REQUIRED ACTION
Could you print all the entries below exactly as they appear, omitting the pictures?

DATA TO USE
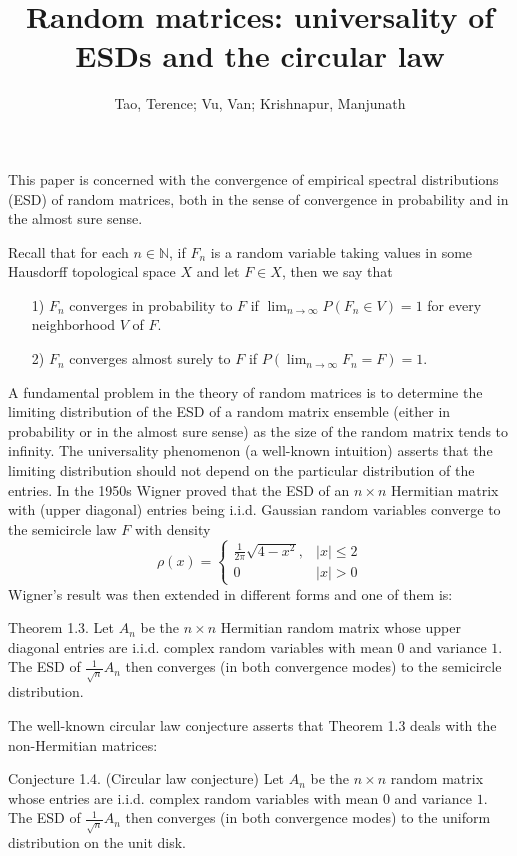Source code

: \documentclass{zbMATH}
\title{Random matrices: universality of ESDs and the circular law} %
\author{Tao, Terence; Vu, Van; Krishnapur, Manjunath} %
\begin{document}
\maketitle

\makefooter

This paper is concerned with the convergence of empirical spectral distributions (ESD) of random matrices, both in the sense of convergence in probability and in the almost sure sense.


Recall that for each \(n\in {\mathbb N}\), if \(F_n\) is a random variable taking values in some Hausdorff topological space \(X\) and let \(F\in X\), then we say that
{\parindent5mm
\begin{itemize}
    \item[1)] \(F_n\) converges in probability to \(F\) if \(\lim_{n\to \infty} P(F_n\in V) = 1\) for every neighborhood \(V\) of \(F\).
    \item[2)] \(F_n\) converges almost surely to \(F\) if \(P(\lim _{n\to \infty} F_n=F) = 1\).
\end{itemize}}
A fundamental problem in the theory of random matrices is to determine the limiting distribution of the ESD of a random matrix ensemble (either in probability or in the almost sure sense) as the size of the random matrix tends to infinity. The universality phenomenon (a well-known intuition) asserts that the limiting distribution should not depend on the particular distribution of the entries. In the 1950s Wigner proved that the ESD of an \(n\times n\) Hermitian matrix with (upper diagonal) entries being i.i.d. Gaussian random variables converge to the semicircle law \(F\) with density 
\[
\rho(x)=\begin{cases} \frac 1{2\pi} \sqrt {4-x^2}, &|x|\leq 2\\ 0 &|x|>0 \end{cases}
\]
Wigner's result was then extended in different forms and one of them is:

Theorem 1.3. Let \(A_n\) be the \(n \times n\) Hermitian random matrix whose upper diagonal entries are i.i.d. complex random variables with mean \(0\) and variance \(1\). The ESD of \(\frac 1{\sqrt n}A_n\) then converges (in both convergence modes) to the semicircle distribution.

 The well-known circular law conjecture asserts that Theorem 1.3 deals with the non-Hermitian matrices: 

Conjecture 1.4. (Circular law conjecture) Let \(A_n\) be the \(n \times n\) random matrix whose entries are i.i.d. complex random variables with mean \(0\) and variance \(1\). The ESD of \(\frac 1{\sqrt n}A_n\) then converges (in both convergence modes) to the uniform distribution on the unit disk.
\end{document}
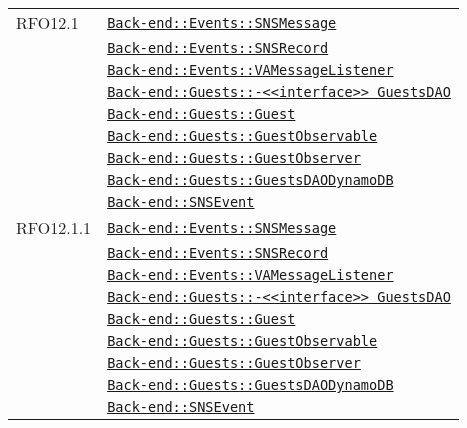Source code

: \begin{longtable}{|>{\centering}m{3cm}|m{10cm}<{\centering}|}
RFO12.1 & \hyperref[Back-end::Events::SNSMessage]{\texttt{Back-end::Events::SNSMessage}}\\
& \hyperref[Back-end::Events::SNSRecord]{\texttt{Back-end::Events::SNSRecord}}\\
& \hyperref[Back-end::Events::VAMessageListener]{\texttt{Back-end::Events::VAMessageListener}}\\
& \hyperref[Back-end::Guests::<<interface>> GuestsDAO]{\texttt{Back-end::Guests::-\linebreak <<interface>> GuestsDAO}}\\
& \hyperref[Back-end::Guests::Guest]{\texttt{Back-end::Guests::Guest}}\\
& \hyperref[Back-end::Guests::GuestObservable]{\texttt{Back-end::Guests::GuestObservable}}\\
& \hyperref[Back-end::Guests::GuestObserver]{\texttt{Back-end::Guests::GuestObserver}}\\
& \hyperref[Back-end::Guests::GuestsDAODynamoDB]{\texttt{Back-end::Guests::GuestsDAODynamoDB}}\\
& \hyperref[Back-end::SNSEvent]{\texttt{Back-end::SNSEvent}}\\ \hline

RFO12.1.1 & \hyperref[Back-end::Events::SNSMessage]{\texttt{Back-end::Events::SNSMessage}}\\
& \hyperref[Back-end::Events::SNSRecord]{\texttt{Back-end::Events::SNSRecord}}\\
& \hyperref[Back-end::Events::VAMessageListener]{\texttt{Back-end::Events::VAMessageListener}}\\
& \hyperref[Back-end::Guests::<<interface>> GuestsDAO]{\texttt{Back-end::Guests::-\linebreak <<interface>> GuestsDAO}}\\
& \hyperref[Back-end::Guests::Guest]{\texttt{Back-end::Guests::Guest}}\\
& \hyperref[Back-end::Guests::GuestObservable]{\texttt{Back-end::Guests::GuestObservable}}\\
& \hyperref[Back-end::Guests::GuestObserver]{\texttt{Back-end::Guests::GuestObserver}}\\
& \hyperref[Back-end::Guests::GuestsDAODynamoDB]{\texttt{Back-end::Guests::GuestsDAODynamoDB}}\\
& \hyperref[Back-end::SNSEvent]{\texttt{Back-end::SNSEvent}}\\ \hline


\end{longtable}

WRITTEN SOLUTION
Source code

: \documentclass{zbMATH}
\title{Random matrices: universality of ESDs and the circular law} %
\author{Tao, Terence; Vu, Van; Krishnapur, Manjunath} %
\begin{document}
\maketitle

\makefooter

This paper is concerned with the convergence of empirical spectral distributions (ESD) of random matrices, both in the sense of convergence in probability and in the almost sure sense.


Recall that for each \(n\in {\mathbb N}\), if \(F_n\) is a random variable taking values in some Hausdorff topological space \(X\) and let \(F\in X\), then we say that
{\parindent5mm
\begin{itemize}
    \item[1)] \(F_n\) converges in probability to \(F\) if \(\lim_{n\to \infty} P(F_n\in V) = 1\) for every neighborhood \(V\) of \(F\).
    \item[2)] \(F_n\) converges almost surely to \(F\) if \(P(\lim _{n\to \infty} F_n=F) = 1\).
\end{itemize}}
A fundamental problem in the theory of random matrices is to determine the limiting distribution of the ESD of a random matrix ensemble (either in probability or in the almost sure sense) as the size of the random matrix tends to infinity. The universality phenomenon (a well-known intuition) asserts that the limiting distribution should not depend on the particular distribution of the entries. In the 1950s Wigner proved that the ESD of an \(n\times n\) Hermitian matrix with (upper diagonal) entries being i.i.d. Gaussian random variables converge to the semicircle law \(F\) with density 
\[
\rho(x)=\begin{cases} \frac 1{2\pi} \sqrt {4-x^2}, &|x|\leq 2\\ 0 &|x|>0 \end{cases}
\]
Wigner's result was then extended in different forms and one of them is:

Theorem 1.3. Let \(A_n\) be the \(n \times n\) Hermitian random matrix whose upper diagonal entries are i.i.d. complex random variables with mean \(0\) and variance \(1\). The ESD of \(\frac 1{\sqrt n}A_n\) then converges (in both convergence modes) to the semicircle distribution.

 The well-known circular law conjecture asserts that Theorem 1.3 deals with the non-Hermitian matrices: 

Conjecture 1.4. (Circular law conjecture) Let \(A_n\) be the \(n \times n\) random matrix whose entries are i.i.d. complex random variables with mean \(0\) and variance \(1\). The ESD of \(\frac 1{\sqrt n}A_n\) then converges (in both convergence modes) to the uniform distribution on the unit disk.
\end{document}
Source code

: \begin{longtable}{|>{\centering}m{3cm}|m{10cm}<{\centering}|}
RFO12.1 & \hyperref[Back-end::Events::SNSMessage]{\texttt{Back-end::Events::SNSMessage}}\\
& \hyperref[Back-end::Events::SNSRecord]{\texttt{Back-end::Events::SNSRecord}}\\
& \hyperref[Back-end::Events::VAMessageListener]{\texttt{Back-end::Events::VAMessageListener}}\\
& \hyperref[Back-end::Guests::<<interface>> GuestsDAO]{\texttt{Back-end::Guests::-\linebreak <<interface>> GuestsDAO}}\\
& \hyperref[Back-end::Guests::Guest]{\texttt{Back-end::Guests::Guest}}\\
& \hyperref[Back-end::Guests::GuestObservable]{\texttt{Back-end::Guests::GuestObservable}}\\
& \hyperref[Back-end::Guests::GuestObserver]{\texttt{Back-end::Guests::GuestObserver}}\\
& \hyperref[Back-end::Guests::GuestsDAODynamoDB]{\texttt{Back-end::Guests::GuestsDAODynamoDB}}\\
& \hyperref[Back-end::SNSEvent]{\texttt{Back-end::SNSEvent}}\\ \hline

RFO12.1.1 & \hyperref[Back-end::Events::SNSMessage]{\texttt{Back-end::Events::SNSMessage}}\\
& \hyperref[Back-end::Events::SNSRecord]{\texttt{Back-end::Events::SNSRecord}}\\
& \hyperref[Back-end::Events::VAMessageListener]{\texttt{Back-end::Events::VAMessageListener}}\\
& \hyperref[Back-end::Guests::<<interface>> GuestsDAO]{\texttt{Back-end::Guests::-\linebreak <<interface>> GuestsDAO}}\\
& \hyperref[Back-end::Guests::Guest]{\texttt{Back-end::Guests::Guest}}\\
& \hyperref[Back-end::Guests::GuestObservable]{\texttt{Back-end::Guests::GuestObservable}}\\
& \hyperref[Back-end::Guests::GuestObserver]{\texttt{Back-end::Guests::GuestObserver}}\\
& \hyperref[Back-end::Guests::GuestsDAODynamoDB]{\texttt{Back-end::Guests::GuestsDAODynamoDB}}\\
& \hyperref[Back-end::SNSEvent]{\texttt{Back-end::SNSEvent}}\\ \hline


\end{longtable}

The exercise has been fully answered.